Directions for this task:
Every line of the material that includes the word "tell" is to be shown.

Material provided:
※

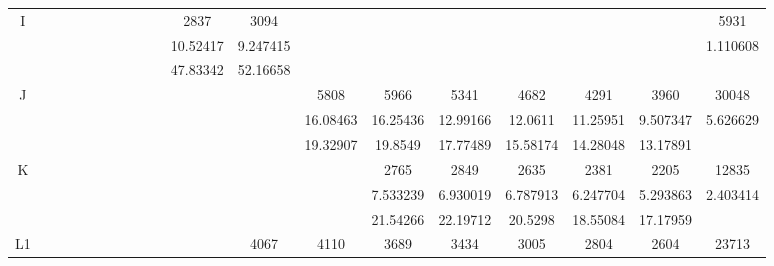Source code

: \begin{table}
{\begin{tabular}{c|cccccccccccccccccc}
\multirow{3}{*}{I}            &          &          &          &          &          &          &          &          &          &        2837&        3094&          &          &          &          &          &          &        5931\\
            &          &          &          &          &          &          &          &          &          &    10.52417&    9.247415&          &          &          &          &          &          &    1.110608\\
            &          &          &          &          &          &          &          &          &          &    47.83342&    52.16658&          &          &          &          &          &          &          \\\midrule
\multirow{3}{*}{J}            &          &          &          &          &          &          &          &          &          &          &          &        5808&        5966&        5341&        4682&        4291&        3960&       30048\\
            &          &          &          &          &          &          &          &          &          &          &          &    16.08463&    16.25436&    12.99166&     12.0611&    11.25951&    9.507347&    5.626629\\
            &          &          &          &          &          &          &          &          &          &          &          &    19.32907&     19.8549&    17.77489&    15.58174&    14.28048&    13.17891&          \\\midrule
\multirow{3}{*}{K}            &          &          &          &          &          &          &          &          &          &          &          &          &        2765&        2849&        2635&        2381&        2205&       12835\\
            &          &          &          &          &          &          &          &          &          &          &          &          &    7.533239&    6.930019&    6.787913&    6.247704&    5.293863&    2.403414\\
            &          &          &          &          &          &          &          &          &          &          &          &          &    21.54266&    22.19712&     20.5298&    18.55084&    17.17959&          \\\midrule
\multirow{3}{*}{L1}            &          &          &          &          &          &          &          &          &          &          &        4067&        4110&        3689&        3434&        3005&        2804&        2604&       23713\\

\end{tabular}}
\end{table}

※

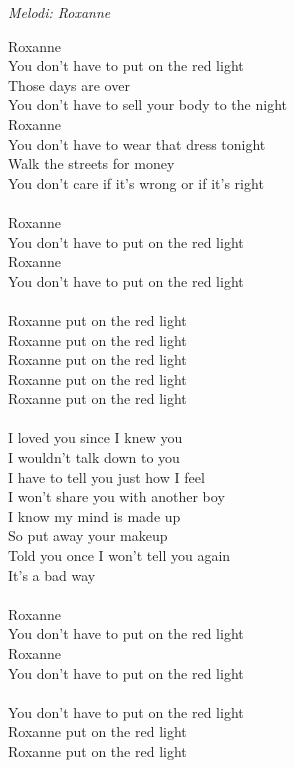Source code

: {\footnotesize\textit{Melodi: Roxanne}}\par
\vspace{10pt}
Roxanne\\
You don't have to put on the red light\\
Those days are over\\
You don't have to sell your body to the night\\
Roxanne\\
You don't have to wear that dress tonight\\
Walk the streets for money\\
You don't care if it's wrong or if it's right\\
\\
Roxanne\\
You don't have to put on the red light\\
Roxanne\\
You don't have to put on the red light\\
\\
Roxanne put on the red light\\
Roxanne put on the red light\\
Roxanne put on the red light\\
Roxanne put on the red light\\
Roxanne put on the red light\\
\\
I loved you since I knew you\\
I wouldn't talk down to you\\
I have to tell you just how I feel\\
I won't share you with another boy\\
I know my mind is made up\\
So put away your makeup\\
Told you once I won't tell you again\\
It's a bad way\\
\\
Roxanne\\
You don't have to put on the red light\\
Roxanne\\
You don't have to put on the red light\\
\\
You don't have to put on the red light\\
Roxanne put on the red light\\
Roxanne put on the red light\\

※

Expected answer:
I have to tell you just how I feel\\
Told you once I won't tell you again\\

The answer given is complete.